Another work done in this project is to present new nonlinear wave equation in frequency domain (NWEF) to accurate modeling of ultrashort pulse interaction with minimal approximations. This model automatically includes all of the possible phase-matching conditions and the different wave-mixing possibilities (three- and four-wave mixing, third harmonic generation and parametric up- and down-conversion). We then use the NWEF as a platform for investigating soliton compression to few-cycle duration in cascaded SHG and mid-IR generation from different frequency generation. The paper was spotlighted by the Optical Society of America, and was on the top 10 most downloaded papers in February and March 2013 in J. Opt. Soc. Am. B.
We study the anisotropic nature of the Kerr nonlinear response in BBO nonlinear crystal, which has been extensively used as a nonlinear crystal in the cascading experiments because of its decent quadratic nonlinear coefficient. We show our own measurements on Kerr cubic tensor components and compare with various experiments in the literature. We present for the first time a complete list that we propose as reference of the four major cubic tensor components in BBO. The impact of using the cubic anisotropic response in ultrafast cascading experiments in BBO is also discussed.

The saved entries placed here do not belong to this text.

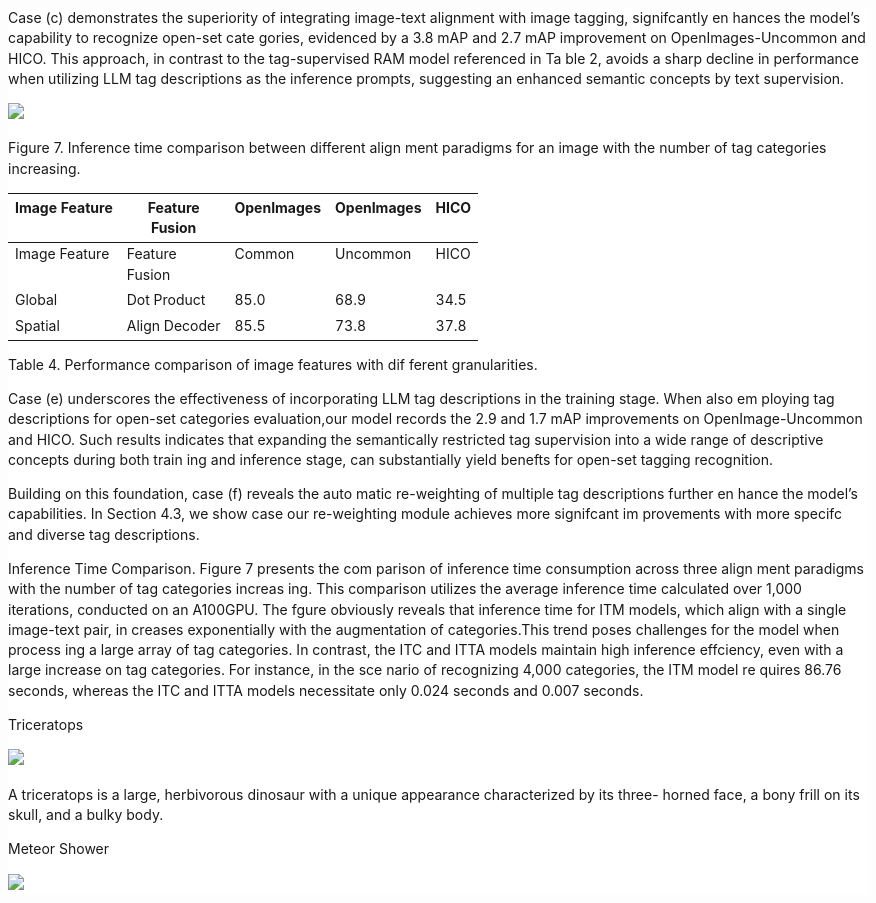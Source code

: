 Case (c) demonstrates the superiority of integrating image-text alignment with image tagging, signifcantly en hances the model’s capability to recognize open-set cate gories, evidenced by a 3.8 mAP and 2.7 mAP improvement on OpenImages-Uncommon and HICO. This approach, in contrast to the tag-supervised RAM model referenced in Ta ble 2, avoids a sharp decline in performance when utilizing LLM tag descriptions as the inference prompts, suggesting an enhanced semantic concepts by text supervision.


![](https://web-api.textin.com/ocr_image/external/39d18f2a794bfcf7.jpg)

Figure 7. Inference time comparison between different align ment paradigms for an image with the number of tag categories increasing.


| Image Feature  | Feature<br>Fusion  | OpenImages  | OpenImages  | HICO  |
| --- | --- | --- | --- | --- |
| Image Feature  | Feature<br>Fusion  | Common  | Uncommon  | HICO  |
| Global  | Dot Product  | 85.0  | 68.9  | 34.5  |
| Spatial  | Align Decoder  | 85.5  | 73.8  | 37.8  |


Table 4. Performance comparison of image features with dif ferent granularities.

Case (e) underscores the effectiveness of incorporating LLM tag descriptions in the training stage. When also em ploying tag descriptions for open-set categories evaluation,our model records the 2.9 and 1.7 mAP improvements on OpenImage-Uncommon and HICO. Such results indicates that expanding the semantically restricted tag supervision into a wide range of descriptive concepts during both train ing and inference stage, can substantially yield benefts for open-set tagging recognition.

Building on this foundation, case (f) reveals the auto matic re-weighting of multiple tag descriptions further en hance the model’s capabilities. In Section 4.3, we show case our re-weighting module achieves more signifcant im provements with more specifc and diverse tag descriptions.

Inference Time Comparison. Figure 7 presents the com parison of inference time consumption across three align ment paradigms with the number of tag categories increas ing. This comparison utilizes the average inference time calculated over 1,000 iterations, conducted on an A100GPU. The fgure obviously reveals that inference time for ITM models, which align with a single image-text pair, in creases exponentially with the augmentation of categories.This trend poses challenges for the model when process ing a large array of tag categories. In contrast, the ITC and ITTA models maintain high inference effciency, even with a large increase on tag categories. For instance, in the sce nario of recognizing 4,000 categories, the ITM model re quires 86.76 seconds, whereas the ITC and ITTA models necessitate only 0.024 seconds and 0.007 seconds.

Triceratops


![](https://web-api.textin.com/ocr_image/external/c91ef9f7f4a9e831.jpg)

A triceratops is a large, herbivorous dinosaur with a unique appearance characterized by its three- horned face, a bony frill on its skull, and a bulky body.

Meteor Shower


![](https://web-api.textin.com/ocr_image/external/2645c6f701f9ee97.jpg)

Currently the majority of femtosecond lasers operate in the near-IR wavelength and cannot directly deliver mid-IR femtosecond pulses due to lack of suitable laser gain media. The standard way to generate mid-IR is to use optical parameter amplification of the near-IR pulses, which needs to overcome bandwidth limitations of frequency conversion to achieve few-cycle pulses. We present that the energetic mid-IR few-cycle pulses can be generated through optical Cherenkov radiation in ultrafast nonlinear optical process, especially through cascaded soliton compression of phase-mismatched SHG. The radiation originates from soliton propagation perturbed by high-order dispersion and is simply considered as a narrow band phase matching with the soliton. We show a new concept of spectral coupling with soliton eigenstate to explain soliton spectral tunneling effect in a coupler-like wave-number profile and linear dispersive wave in a leaking profile. Group-velocity matching is another significant premise for decent soliton spectral switching with high efficiency and broad conversion. This new soliton phase-matching condition is very important consideration to greatly improve the efficiency of frequency conversion through optical Cherenkov radiation.

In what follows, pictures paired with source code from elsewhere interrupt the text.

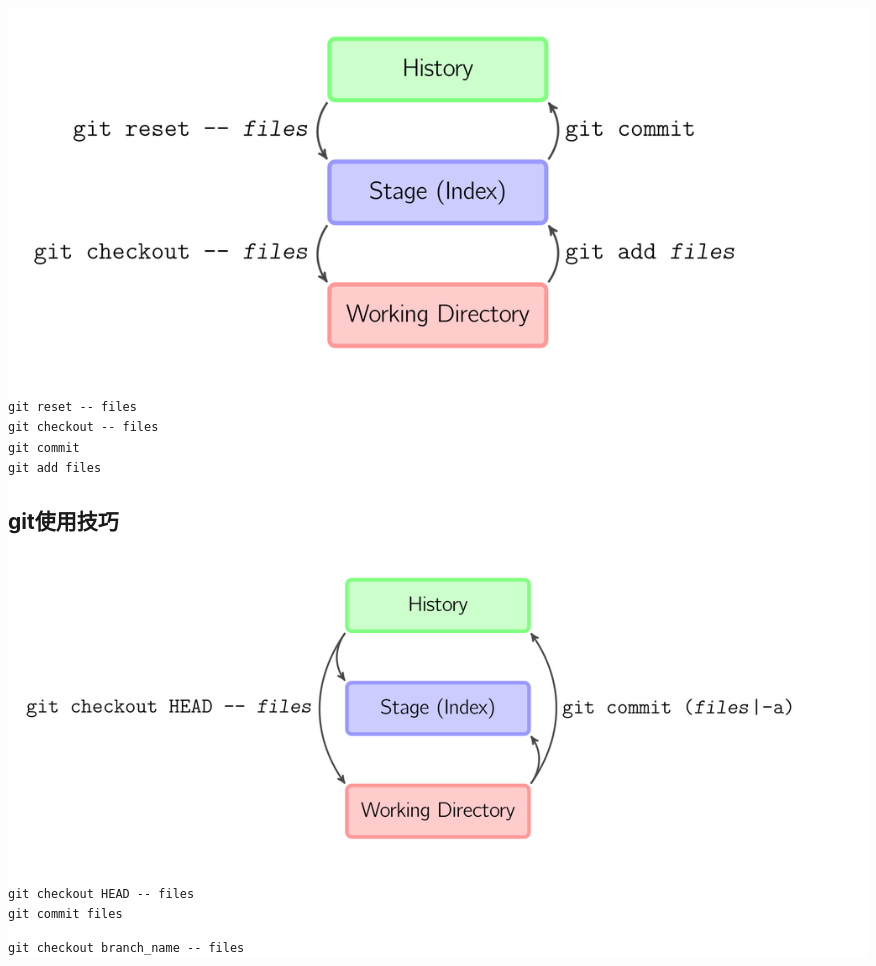 ![xxx](git-introduce/10.svg) 
```
git reset -- files
git checkout -- files
git commit
git add files 
``` 


## git使用技巧
![xxx](git-introduce/11.svg) 
```
git checkout HEAD -- files
git commit files
```
```
git checkout branch_name -- files
```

Besides, understanding the ultra-fast dynamics and accurately modeling few-cycle pulse propagation in the cascaded quadratic nonlinear media has fundamental physical interests in the field of femtosecond nonlinear optics. We also investigate the necessary conditions of dispersive wave generation accompanied with the few-cycle pulse compression, which enables high efficient wavelength conversion to mid-IR wavelengths.